* **WHAT YOU HAVE TO DO**: Every line below from the one with "That the divergence" through the one with "No noise is" should be retyped exactly, both ends included; no other lines and no pictures.

* **GIVEN RECORDS**:
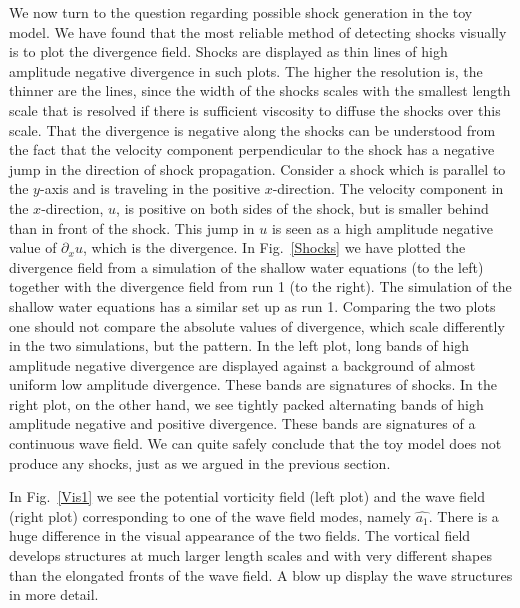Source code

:  
 We now turn to the question regarding possible shock generation in the toy model.  We have found that the most reliable method of detecting shocks visually is to plot the divergence field. Shocks are displayed as thin lines of high amplitude negative divergence in such plots. The higher the resolution is, the thinner are the lines, since the width of the shocks scales with the smallest length scale that is resolved if there is sufficient viscosity to diffuse the shocks over this scale.
That the divergence is negative along the shocks  can be understood from the fact that the velocity component perpendicular to the shock has a negative jump in the direction of shock propagation.  Consider a shock which is parallel to the $ y $-axis and is traveling in the positive $ x $-direction. The velocity component in the $ x $-direction, $ u $, is positive on both sides of the shock, but is  smaller behind than in front of the shock. This jump in $ u $ is seen as a high amplitude negative value of $ \partial_x u $, which is the divergence. In Fig.~\ref{Shocks} we have plotted the divergence field from a simulation of the shallow water equations (to the left) together with the divergence field from run 1 (to the right). 
The simulation of the shallow water equations has a similar set up as run 1. 
{ Comparing the two plots one should not compare the absolute values of divergence, which scale differently in the two simulations, but  the pattern. In the left plot, long bands of high amplitude negative divergence are displayed against a background of almost uniform low amplitude divergence. These bands are signatures of shocks. In the right plot, on the other hand, we see tightly packed alternating bands of high amplitude negative and positive divergence. These bands are signatures of a continuous wave field.}
We can quite safely conclude that the toy model does not produce any shocks, just as we argued in the previous section. 

In Fig.~\ref{Vis1} we see the potential vorticity field (left plot) and the wave field (right plot) corresponding to one of the wave field modes, namely $ \widehat{a_1} $. There is a huge difference in the visual appearance of the two fields. The vortical field develops structures at much larger length scales and with very different shapes than the elongated fronts of the wave field. A blow up display the wave structures in more detail. 




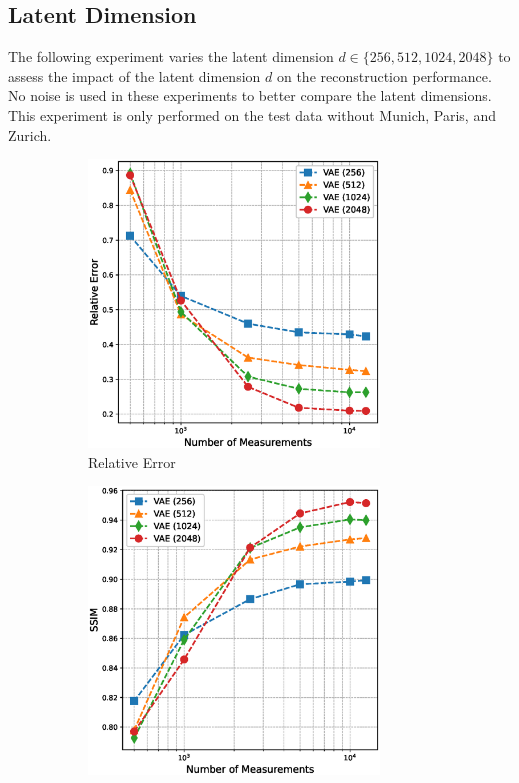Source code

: \subsection{Latent Dimension}\label{subsection:latent_dimension}
The following experiment varies the latent dimension $d \in \{256, 512, 1024, 2048\}$ to assess the impact of the latent dimension $d$ on the reconstruction performance.
No noise is used in these experiments to better compare the latent dimensions.
This experiment is only performed on the test data without Munich, Paris, and Zurich.
\begin{figure}[h!]
    \centering
    \begin{subfigure}[b]{0.49\textwidth}
        \centering
        \includegraphics[width=0.85\textwidth]{figures/06_results/vae_benchmark/effect_of_latent_dimension/effect_of_latent_dimension_relative_error.eps}
        \caption{Relative Error}
    \end{subfigure}
    \begin{subfigure}[b]{0.49\textwidth}
        \centering
        \includegraphics[width=0.85\textwidth]{figures/06_results/vae_benchmark/effect_of_latent_dimension/effect_of_latent_dimension_ssim.eps}

\end{subfigure}
\end{figure}
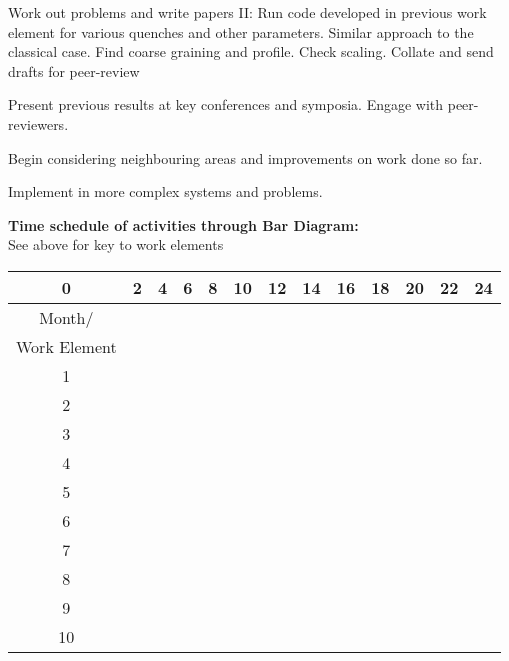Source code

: \documentclass[a4paper,11pt,color]{article}
\begin{document}
\begin{enumerate}
{\item
Work out problems and write papers II: Run code developed in previous work element for various quenches and other parameters. Similar approach to the classical case. Find coarse graining and profile. Check scaling. Collate and send drafts for peer-review
\item
Present previous results at key conferences and symposia. Engage with peer-reviewers.
\item
Begin considering neighbouring areas and improvements on work done so far.
\item
Implement in more complex systems and problems.
}\end{enumerate}
\newpage
\textbf{Time schedule of activities through Bar Diagram:} \\

See above for key to work elements\\

\begin{tabular}{|c|c|c|c|c|c|c|c|c|c|c|c|c|}
\hline
0 & 2 & 4 & 6 & 8 & 10 & 12 & 14 & 16 & 18 & 20 & 22 & 24 \\
\hline
Month/ & & & & & & & & & & & & \\
Work Element & & & & & & & & & & & &  \\
\hline
1 & \cellcolor[gray]{0} & & & & & & & & & & & \\
\hline
2 & & \cellcolor[gray]{0}& & & & & & & & & &   \\
\hline
3 & & & \cellcolor[gray]{0} &\cellcolor[gray]{0} & & & & & & & & \\
\hline
4 & & & & \cellcolor[gray]{0}& \cellcolor[gray]{0}& & & & & & & \\
\hline
5 & & & & & &\cellcolor[gray]{0} & & & & & & \\
\hline
6 &  &  &  &  &  &\cellcolor[gray]{0}   &\cellcolor[gray]{0}  & \cellcolor[gray]{0} &  &  & &  \\
\hline
7 &  &  &  &  &  &  &  & \cellcolor[gray]{0}& \cellcolor[gray]{0}  &  & &  \\
\hline
8 &  &  &  &  &  &  &  & & &\cellcolor[gray]{0}   &  &  \\
\hline
9 &  &  &  &  &  &  &  & & & \cellcolor[gray]{0} &\cellcolor[gray]{0}  &  \\
\hline
10 &  &  &  &  &  &  &  & & & & \cellcolor[gray]{0}&\cellcolor[gray]{0}   \\
\hline
\end{tabular}
\end{document}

* **REPLY**:
That the divergence is negative along the shocks  can be understood from the fact that the velocity component perpendicular to the shock has a negative jump in the direction of shock propagation.  Consider a shock which is parallel to the $ y $-axis and is traveling in the positive $ x $-direction. The velocity component in the $ x $-direction, $ u $, is positive on both sides of the shock, but is  smaller behind than in front of the shock. This jump in $ u $ is seen as a high amplitude negative value of $ \partial_x u $, which is the divergence. In Fig.~\ref{Shocks} we have plotted the divergence field from a simulation of the shallow water equations (to the left) together with the divergence field from run 1 (to the right). 
The simulation of the shallow water equations has a similar set up as run 1. 
{ Comparing the two plots one should not compare the absolute values of divergence, which scale differently in the two simulations, but  the pattern. In the left plot, long bands of high amplitude negative divergence are displayed against a background of almost uniform low amplitude divergence. These bands are signatures of shocks. In the right plot, on the other hand, we see tightly packed alternating bands of high amplitude negative and positive divergence. These bands are signatures of a continuous wave field.}
We can quite safely conclude that the toy model does not produce any shocks, just as we argued in the previous section. 

In Fig.~\ref{Vis1} we see the potential vorticity field (left plot) and the wave field (right plot) corresponding to one of the wave field modes, namely $ \widehat{a_1} $. There is a huge difference in the visual appearance of the two fields. The vortical field develops structures at much larger length scales and with very different shapes than the elongated fronts of the wave field. A blow up display the wave structures in more detail. 




Source code

: \subsection{Latent Dimension}\label{subsection:latent_dimension}
The following experiment varies the latent dimension $d \in \{256, 512, 1024, 2048\}$ to assess the impact of the latent dimension $d$ on the reconstruction performance.
No noise is used in these experiments to better compare the latent dimensions.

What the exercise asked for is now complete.